Prog-metal band Soen has returned for their 3rd full length album, turning out an impressive collection of songs that are among their best ever. Building upon their two previous releases, it is on Lykaia that the band truly finds their own sound. Whereas both Cognitive and Tellurian were impressive albums they also felt highly derivative of the band’s two main influences, Opeth and Tool. While it’s not a bad thing to say, their sound was somewhat predictable on those releases, which is not the case on this new album.
Much like their earlier material, these songs are built upon the foundation of bassist Stefan Stenberg and drummer Martin Lopez. Stenberg in particular stands out on the recording, with his intricate basslines cutting through the mix to provide the perfect counterpoint to the churning guitar playing of Lars Åhlund and Marcus Jidell. However, it becomes apparent upon listening to the opening track “Sectarian” that this record truly belongs to powerhouse vocalist Joel Ekelöf, who has grown quite significantly as a singer on this release.
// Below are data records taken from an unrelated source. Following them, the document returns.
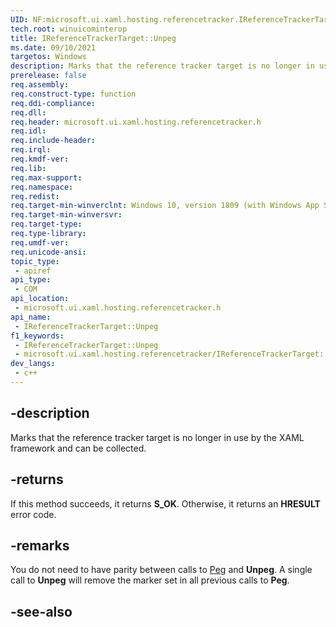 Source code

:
 ```yaml
---
UID: NF:microsoft.ui.xaml.hosting.referencetracker.IReferenceTrackerTarget.Unpeg
tech.root: winuicominterop
title: IReferenceTrackerTarget::Unpeg
ms.date: 09/10/2021
targetos: Windows
description: Marks that the reference tracker target is no longer in use by the XAML framework and can be collected.
prerelease: false
req.assembly: 
req.construct-type: function
req.ddi-compliance: 
req.dll: 
req.header: microsoft.ui.xaml.hosting.referencetracker.h
req.idl: 
req.include-header: 
req.irql: 
req.kmdf-ver: 
req.lib: 
req.max-support: 
req.namespace: 
req.redist: 
req.target-min-winverclnt: Windows 10, version 1809 (with Windows App SDK 0.5 or later)
req.target-min-winversvr: 
req.target-type: 
req.type-library: 
req.umdf-ver: 
req.unicode-ansi: 
topic_type:
 - apiref
api_type:
 - COM
api_location:
 - microsoft.ui.xaml.hosting.referencetracker.h
api_name:
 - IReferenceTrackerTarget::Unpeg
f1_keywords:
 - IReferenceTrackerTarget::Unpeg
 - microsoft.ui.xaml.hosting.referencetracker/IReferenceTrackerTarget::Unpeg
dev_langs:
 - c++
---
```


## -description

Marks that the reference tracker target is no longer in use by the XAML framework and can be collected.

## -returns

If this method succeeds, it returns **S_OK**. Otherwise, it returns an **HRESULT** error code.

## -remarks

You do not need to have parity between calls to [Peg](nf-microsoft-ui-xaml-hosting-referencetracker-ireferencetrackertarget-peg.md) and **Unpeg**. A single call to **Unpeg** will remove the marker set in all previous calls to **Peg**.

## -see-also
Ranging from high pitched wailing to calm, somber introspection, Ekelöf finds the emotional core of each song and drives it home surprisingly well.
Musically speaking the band has begun to add in different, non-metal influences, with many songs actually dialing things back to a more jazz fusion direction. This more downbeat and calm type of music doesn’t feel forced, in fact it only seems to enhance what are already a strong group of songs. This is particularly apparent on the gorgeous track “Lucidity,” a somber ballad that makes full use of Ekelöf’s elaborate vocal multi-tracking and plenty of serene keyboard playing from Åhlund.
The standout track from the album, one that shows how impressive the band’s songwriting has become, is the sprawling epic “Jinn.” As the name would imply this song is heavily influenced by tradition Indian music, merging rampaging metal with downbeat grooves. After alternating between these extremes the song explodes into a fierce section at the mid-way mark based around a guitar figure based on Indian raga music. Set to a pounding drum beat from Lopez and a heavy bassline from Stenberg, it manages to succeed in merging these two seemingly disparate sounds. The song then closes out with the same motif played over a series of tribal drum beats augmented by traditional Indian instrumentation, making for an impressive conclusion to an already impressive track.
What has become most apparent about Soen at this point in time is how tight they sound as a coherent whole; each song features a lot of challenging technical performances yet it never feels forced. By giving each track time to develop, the band has really seemed to fit the perfect blend of slow/fast/heavy/light music into a concise and sophisticated package.
Here on Lykaia, Soen have demonstrated that they have significantly grown into a band that is capable of writing immensely dense music without being totally inaccessible. While it is hard to make an impact in the prog-metal scene that seems to be exploding with so many new bands, Soen have staked their claim as one of the genre’s leading groups.